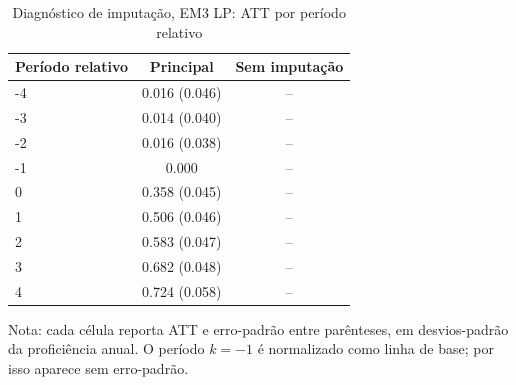 \begin{table}[!htbp]
\centering
\caption{Diagnóstico de imputação, EM3 LP: ATT por período relativo}
\label{tab:ap_event_imputacao_em3_lp}
\vspace{-0.15cm}
\scriptsize
\setlength{\tabcolsep}{4pt}
\renewcommand{\arraystretch}{0.92}
\begin{tabular}{lcc}
\toprule
Período relativo & Principal & Sem imputação \\
\midrule
-4 & 0.016 (0.046) & -- \\
-3 & 0.014 (0.040) & -- \\
-2 & 0.016 (0.038) & -- \\
-1 & 0.000 & -- \\
0 & 0.358 (0.045) & -- \\
1 & 0.506 (0.046) & -- \\
2 & 0.583 (0.047) & -- \\
3 & 0.682 (0.048) & -- \\
4 & 0.724 (0.058) & -- \\
\bottomrule
\end{tabular}
\begin{flushleft}
\footnotesize Nota: cada célula reporta ATT e erro-padrão entre parênteses, em desvios-padrão da proficiência anual. O período \(k=-1\) é normalizado como linha de base; por isso aparece sem erro-padrão.
\end{flushleft}
\end{table}
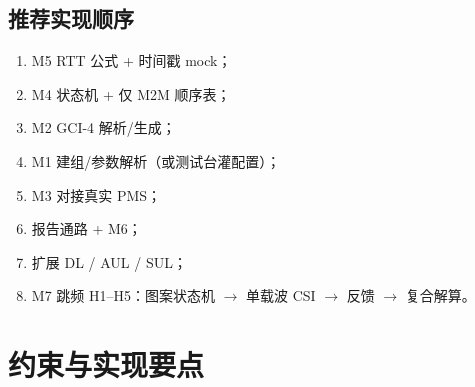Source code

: \documentclass[11pt,a4paper]{ctexart}
\begin{document}
\subsection{推荐实现顺序}

\begin{enumerate}[nosep]
  \item M5 RTT 公式 + 时间戳 mock；
  \item M4 状态机 + 仅 M2M 顺序表；
  \item M2 GCI-4 解析/生成；
  \item M1 建组/参数解析（或测试台灌配置）；
  \item M3 对接真实 PMS；
  \item 报告通路 + M6；
  \item 扩展 DL / AUL / SUL；
  \item M7 跳频 H1--H5：图案状态机 $\rightarrow$ 单载波 CSI $\rightarrow$ 反馈 $\rightarrow$ 复合解算。
\end{enumerate}

\section{约束与实现要点}
\end{document}
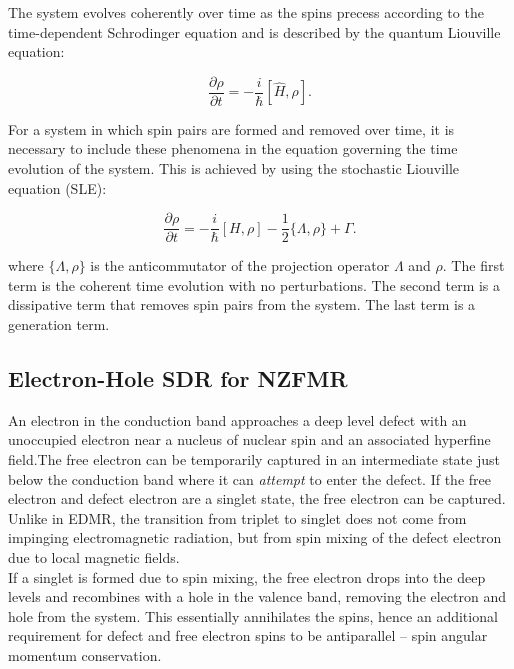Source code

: \documentclass[svgnames]{article}
\begin{document}
The system evolves coherently over time as the spins precess according to the
time-dependent Schrodinger equation and is described by the quantum Liouville
equation: 

\[
    \frac{\partial \rho}{\partial t} = -\frac{i}{\hbar} \left[\hat{H},
    \rho\right]. 
\] \vspace{3px}


For a system in which spin pairs are formed and removed over time, it is
necessary to include these phenomena in the equation governing the time
evolution of the system. This is achieved by using the stochastic Liouville
equation (SLE): 

\[
    \frac{\partial \rho}{\partial t} = -\frac{i}{\hbar} \left[H, \rho\right] -
    \frac{1}{2} \{\Lambda,\rho\} + \Gamma.
\] \vspace{3px}

where $\{\Lambda, \rho\}$ is the anticommutator of the projection operator
$\Lambda$ and $\rho$. The first term is the coherent time evolution with no
perturbations. The second term is a dissipative term that removes spin pairs
from the system. The last term is a generation term. 

\subsection{Electron-Hole SDR for NZFMR} 

An electron in the conduction band approaches a deep level defect with an
unoccupied electron near a nucleus of nuclear spin and an associated hyperfine
field.The free electron can be temporarily captured in an intermediate state
just below the conduction band where it can \textit{attempt} to enter the
defect. If the free electron and defect electron are a singlet state, the free
electron can be captured. Unlike in EDMR, the transition from triplet to singlet
does not come from impinging electromagnetic radiation, but from spin mixing of
the defect electron due to local magnetic fields. \\ 

If a singlet is formed due to spin mixing, the free electron drops into the deep
levels and recombines with a hole in the valence band, removing the electron and
hole from the system. This essentially annihilates the spins, hence an
additional requirement for defect and free electron spins to be antiparallel --
spin angular momentum conservation. 
\end{document}
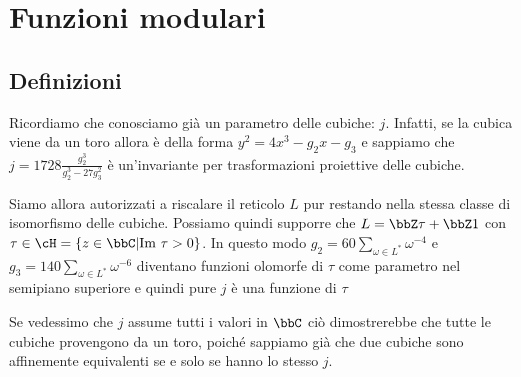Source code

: \chapter{Funzioni modulari}

\section{Definizioni}


\begin{osservazione}
  Ricordiamo che conosciamo già un parametro delle cubiche:
  $j$. Infatti, se la cubica viene da un toro allora è della forma
  $y^2 = 4 x^3 - g_2 x - g_3$ e sappiamo che
  $j = 1728 \frac{g_2^3}{g_2^3 - 27 g_3^2}$ è un'invariante per
  trasformazioni proiettive delle cubiche.
\end{osservazione}

Siamo allora autorizzati a riscalare il reticolo $L$ pur restando nella
stessa classe di isomorfismo delle cubiche. Possiamo quindi supporre che
$L = \bbZ \tau + \bbZ 1$ con $\tau \in \cH = \{ z \in \bbC | \Img \tau >
0 \}$. In questo modo $g_2 = 60 \sum_{\omega \in L^*} \omega^{-4}$ e
$g_3 = 140 \sum_{\omega \in L^*} \omega^{-6}$ diventano funzioni
olomorfe di $\tau$ come parametro nel semipiano superiore e quindi pure
$j$ è una funzione di $\tau$

\begin{osservazione} \label{170123-j_suriettiva}
  Se vedessimo che $j$ assume tutti i valori in $\bbC$ ciò dimostrerebbe
  che tutte le cubiche provengono da un toro, poiché sappiamo già che
  due cubiche sono affinemente equivalenti se e solo se hanno lo stesso $j$.
\end{osservazione}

···

• Exercise description: Using the material above, reproduce exactly the line that contains "z \in \bbC | \Img \tau >" and all lines after it through the last one, and only those.

• Output for this exercise:
$L = \bbZ \tau + \bbZ 1$ con $\tau \in \cH = \{ z \in \bbC | \Img \tau >
0 \}$. In questo modo $g_2 = 60 \sum_{\omega \in L^*} \omega^{-4}$ e
$g_3 = 140 \sum_{\omega \in L^*} \omega^{-6}$ diventano funzioni
olomorfe di $\tau$ come parametro nel semipiano superiore e quindi pure
$j$ è una funzione di $\tau$

\begin{osservazione} \label{170123-j_suriettiva}
  Se vedessimo che $j$ assume tutti i valori in $\bbC$ ciò dimostrerebbe
  che tutte le cubiche provengono da un toro, poiché sappiamo già che
  due cubiche sono affinemente equivalenti se e solo se hanno lo stesso $j$.
\end{osservazione}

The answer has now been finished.